EXERCISE OBJECTIVE> Write out, without any change, the lines in the material below that run from the line with "Static site generators use" through the line with "- __Affordable__: There", both included.

DATA UNDER STUDY>
--------------------
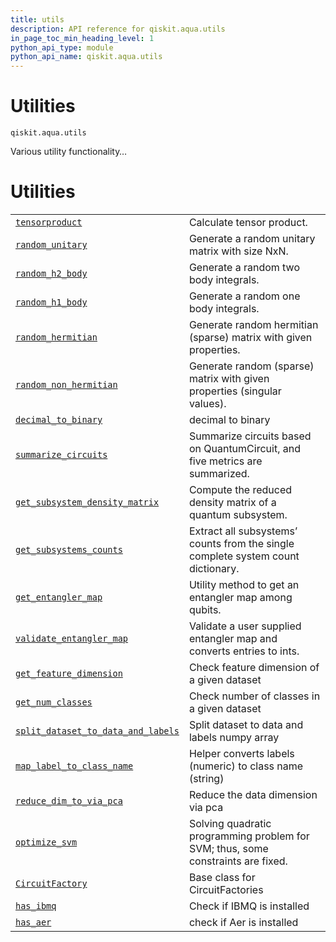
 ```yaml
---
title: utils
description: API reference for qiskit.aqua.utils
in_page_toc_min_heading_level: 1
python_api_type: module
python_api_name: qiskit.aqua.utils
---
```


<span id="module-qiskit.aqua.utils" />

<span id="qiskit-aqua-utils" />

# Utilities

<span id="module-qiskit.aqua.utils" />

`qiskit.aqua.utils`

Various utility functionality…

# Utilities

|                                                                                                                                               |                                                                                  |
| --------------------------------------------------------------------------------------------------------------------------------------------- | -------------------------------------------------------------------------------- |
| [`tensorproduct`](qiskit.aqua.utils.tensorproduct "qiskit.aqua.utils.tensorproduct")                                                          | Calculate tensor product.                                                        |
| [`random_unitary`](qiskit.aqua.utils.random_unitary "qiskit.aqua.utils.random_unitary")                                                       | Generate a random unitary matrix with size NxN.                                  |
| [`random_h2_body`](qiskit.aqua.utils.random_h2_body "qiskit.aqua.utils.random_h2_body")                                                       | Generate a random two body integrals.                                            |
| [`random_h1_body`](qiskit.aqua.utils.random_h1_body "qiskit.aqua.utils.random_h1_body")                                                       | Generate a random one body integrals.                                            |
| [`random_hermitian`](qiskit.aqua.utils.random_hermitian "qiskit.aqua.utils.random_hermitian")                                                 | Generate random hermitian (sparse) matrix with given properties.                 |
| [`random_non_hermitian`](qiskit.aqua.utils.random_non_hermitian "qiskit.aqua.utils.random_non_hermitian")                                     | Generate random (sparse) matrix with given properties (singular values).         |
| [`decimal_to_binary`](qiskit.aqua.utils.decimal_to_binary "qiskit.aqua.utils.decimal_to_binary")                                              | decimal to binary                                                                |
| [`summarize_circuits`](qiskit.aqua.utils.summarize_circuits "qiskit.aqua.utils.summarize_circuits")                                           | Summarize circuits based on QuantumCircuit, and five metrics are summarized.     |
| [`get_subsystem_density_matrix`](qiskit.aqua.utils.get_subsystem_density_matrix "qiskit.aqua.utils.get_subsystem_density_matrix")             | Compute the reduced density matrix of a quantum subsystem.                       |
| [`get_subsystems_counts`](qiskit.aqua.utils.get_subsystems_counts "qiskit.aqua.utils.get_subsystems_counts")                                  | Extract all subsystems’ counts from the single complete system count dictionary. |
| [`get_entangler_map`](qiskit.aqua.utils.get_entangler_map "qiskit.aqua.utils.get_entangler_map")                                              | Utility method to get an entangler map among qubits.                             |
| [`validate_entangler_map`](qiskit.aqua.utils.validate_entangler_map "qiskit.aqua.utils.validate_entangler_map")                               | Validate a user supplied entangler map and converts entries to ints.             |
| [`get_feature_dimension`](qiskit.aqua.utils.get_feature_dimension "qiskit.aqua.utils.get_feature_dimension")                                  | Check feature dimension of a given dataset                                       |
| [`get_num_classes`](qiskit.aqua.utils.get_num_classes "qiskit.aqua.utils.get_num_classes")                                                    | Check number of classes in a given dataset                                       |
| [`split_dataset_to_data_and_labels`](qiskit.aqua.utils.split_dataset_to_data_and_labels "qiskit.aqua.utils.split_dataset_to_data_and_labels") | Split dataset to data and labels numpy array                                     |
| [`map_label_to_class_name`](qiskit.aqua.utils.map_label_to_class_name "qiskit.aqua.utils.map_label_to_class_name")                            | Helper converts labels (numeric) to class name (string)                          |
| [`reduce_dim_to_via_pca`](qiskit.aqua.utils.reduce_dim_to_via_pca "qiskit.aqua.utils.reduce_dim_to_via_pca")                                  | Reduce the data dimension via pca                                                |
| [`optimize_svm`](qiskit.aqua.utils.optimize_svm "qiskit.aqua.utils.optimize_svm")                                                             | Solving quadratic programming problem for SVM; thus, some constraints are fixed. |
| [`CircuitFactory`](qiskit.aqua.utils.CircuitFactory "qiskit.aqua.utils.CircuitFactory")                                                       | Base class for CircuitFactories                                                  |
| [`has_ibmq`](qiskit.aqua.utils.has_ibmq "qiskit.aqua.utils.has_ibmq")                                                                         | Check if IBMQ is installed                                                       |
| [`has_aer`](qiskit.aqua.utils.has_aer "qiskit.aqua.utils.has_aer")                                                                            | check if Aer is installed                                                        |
--------------------
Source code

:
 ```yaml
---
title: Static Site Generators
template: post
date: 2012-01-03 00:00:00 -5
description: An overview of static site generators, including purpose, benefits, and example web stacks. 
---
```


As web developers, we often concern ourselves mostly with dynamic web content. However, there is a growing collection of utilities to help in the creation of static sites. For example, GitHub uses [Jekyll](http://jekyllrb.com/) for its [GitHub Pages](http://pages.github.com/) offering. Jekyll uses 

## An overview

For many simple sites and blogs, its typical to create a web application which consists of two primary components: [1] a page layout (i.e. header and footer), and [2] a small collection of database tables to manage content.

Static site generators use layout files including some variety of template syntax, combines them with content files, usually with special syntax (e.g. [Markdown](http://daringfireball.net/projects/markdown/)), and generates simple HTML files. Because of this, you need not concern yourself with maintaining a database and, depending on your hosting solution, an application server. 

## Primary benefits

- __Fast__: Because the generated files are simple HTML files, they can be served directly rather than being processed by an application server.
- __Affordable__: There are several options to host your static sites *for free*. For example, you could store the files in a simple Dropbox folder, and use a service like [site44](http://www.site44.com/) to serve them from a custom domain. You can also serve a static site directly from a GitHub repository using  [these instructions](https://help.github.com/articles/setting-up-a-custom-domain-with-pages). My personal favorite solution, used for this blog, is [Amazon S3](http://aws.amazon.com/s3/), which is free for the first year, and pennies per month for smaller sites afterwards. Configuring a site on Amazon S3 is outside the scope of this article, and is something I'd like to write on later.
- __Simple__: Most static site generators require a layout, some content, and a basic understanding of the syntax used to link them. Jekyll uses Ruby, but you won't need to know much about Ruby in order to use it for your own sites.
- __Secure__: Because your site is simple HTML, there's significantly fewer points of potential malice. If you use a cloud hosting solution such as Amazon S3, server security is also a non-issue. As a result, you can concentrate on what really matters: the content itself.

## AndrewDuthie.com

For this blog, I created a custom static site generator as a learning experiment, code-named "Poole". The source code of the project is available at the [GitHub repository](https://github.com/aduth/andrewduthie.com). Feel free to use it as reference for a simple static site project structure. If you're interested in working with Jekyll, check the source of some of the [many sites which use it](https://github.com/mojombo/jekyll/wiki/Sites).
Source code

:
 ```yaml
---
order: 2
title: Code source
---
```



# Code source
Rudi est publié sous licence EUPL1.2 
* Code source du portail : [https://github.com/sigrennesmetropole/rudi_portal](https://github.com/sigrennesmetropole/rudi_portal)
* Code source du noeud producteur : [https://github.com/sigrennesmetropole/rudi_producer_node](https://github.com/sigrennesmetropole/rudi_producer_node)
--------------------
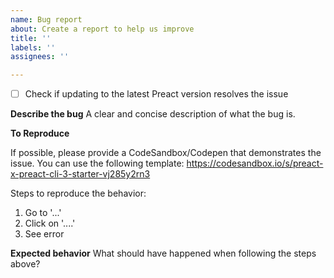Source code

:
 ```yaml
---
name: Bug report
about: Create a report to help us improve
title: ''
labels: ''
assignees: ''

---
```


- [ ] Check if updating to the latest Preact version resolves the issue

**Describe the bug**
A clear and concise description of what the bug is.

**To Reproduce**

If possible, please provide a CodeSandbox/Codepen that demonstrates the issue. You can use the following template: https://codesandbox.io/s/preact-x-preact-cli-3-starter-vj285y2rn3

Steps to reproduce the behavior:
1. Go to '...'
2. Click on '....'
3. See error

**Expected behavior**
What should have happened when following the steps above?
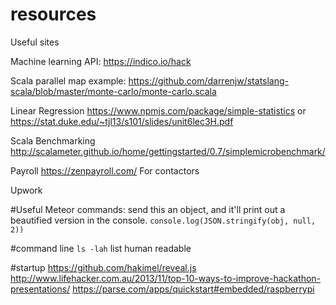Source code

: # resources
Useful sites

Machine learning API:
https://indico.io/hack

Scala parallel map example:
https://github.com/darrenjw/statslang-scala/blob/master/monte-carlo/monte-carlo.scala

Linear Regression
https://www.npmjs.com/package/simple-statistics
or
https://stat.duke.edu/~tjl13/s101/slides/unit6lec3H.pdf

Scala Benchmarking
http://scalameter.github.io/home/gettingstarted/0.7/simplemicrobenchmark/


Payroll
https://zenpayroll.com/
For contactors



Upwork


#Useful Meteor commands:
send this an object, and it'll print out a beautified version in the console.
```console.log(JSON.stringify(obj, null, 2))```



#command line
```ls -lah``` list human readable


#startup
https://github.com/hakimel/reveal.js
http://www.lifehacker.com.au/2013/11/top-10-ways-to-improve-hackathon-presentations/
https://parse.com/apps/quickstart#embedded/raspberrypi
--------------------
ANSWER TO THIS EXERCISE>
Static site generators use layout files including some variety of template syntax, combines them with content files, usually with special syntax (e.g. [Markdown](http://daringfireball.net/projects/markdown/)), and generates simple HTML files. Because of this, you need not concern yourself with maintaining a database and, depending on your hosting solution, an application server. 

## Primary benefits

- __Fast__: Because the generated files are simple HTML files, they can be served directly rather than being processed by an application server.
- __Affordable__: There are several options to host your static sites *for free*. For example, you could store the files in a simple Dropbox folder, and use a service like [site44](http://www.site44.com/) to serve them from a custom domain. You can also serve a static site directly from a GitHub repository using  [these instructions](https://help.github.com/articles/setting-up-a-custom-domain-with-pages). My personal favorite solution, used for this blog, is [Amazon S3](http://aws.amazon.com/s3/), which is free for the first year, and pennies per month for smaller sites afterwards. Configuring a site on Amazon S3 is outside the scope of this article, and is something I'd like to write on later.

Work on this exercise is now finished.